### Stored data
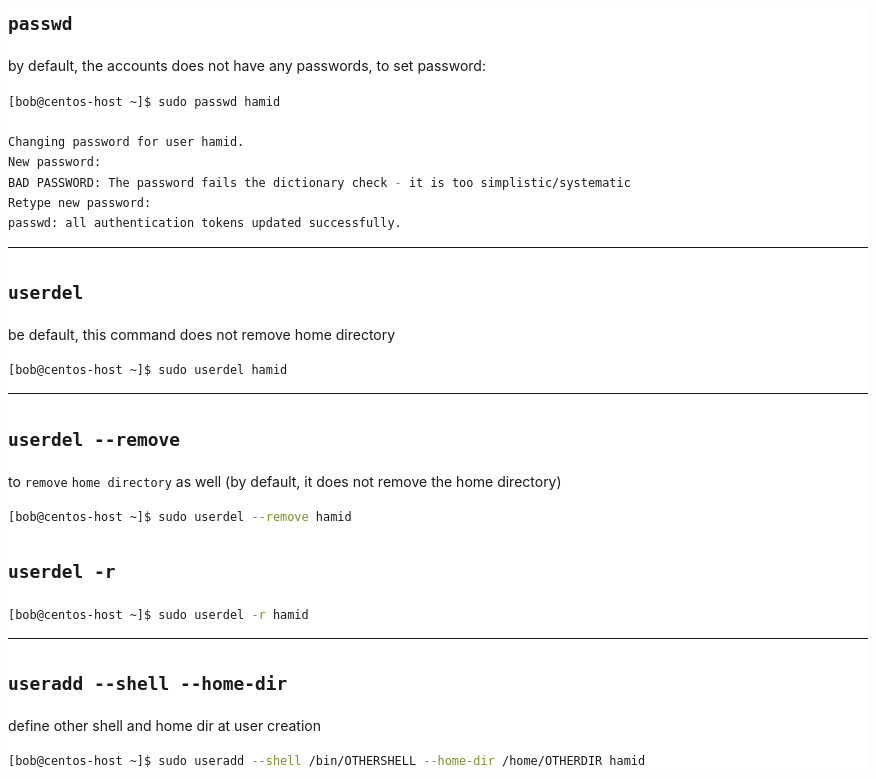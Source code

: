 


## `passwd`

by default, the accounts does not have any passwords, to set password:

```bash
[bob@centos-host ~]$ sudo passwd hamid

Changing password for user hamid.
New password: 
BAD PASSWORD: The password fails the dictionary check - it is too simplistic/systematic
Retype new password: 
passwd: all authentication tokens updated successfully.
```

________________________________________________________________________________________________




## `userdel`

be default, this command does not remove home directory

```bash
[bob@centos-host ~]$ sudo userdel hamid
```

________________________________________________________________________________________________



## `userdel --remove`

to `remove` `home directory` as well (by default, it does not remove the home directory)

```bash
[bob@centos-host ~]$ sudo userdel --remove hamid
```


## `userdel -r`

```bash
[bob@centos-host ~]$ sudo userdel -r hamid
```

________________________________________________________________________________________________




## `useradd --shell --home-dir`

define other shell and home dir at user creation

```bash
[bob@centos-host ~]$ sudo useradd --shell /bin/OTHERSHELL --home-dir /home/OTHERDIR hamid
```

### TASK BRIEF
Scan the records above, then copy out each line that mentions "centos".

### RESULT FOR THIS EXERCISE
[bob@centos-host ~]$ sudo passwd hamid
[bob@centos-host ~]$ sudo userdel hamid
[bob@centos-host ~]$ sudo userdel --remove hamid
[bob@centos-host ~]$ sudo userdel -r hamid
[bob@centos-host ~]$ sudo useradd --shell /bin/OTHERSHELL --home-dir /home/OTHERDIR hamid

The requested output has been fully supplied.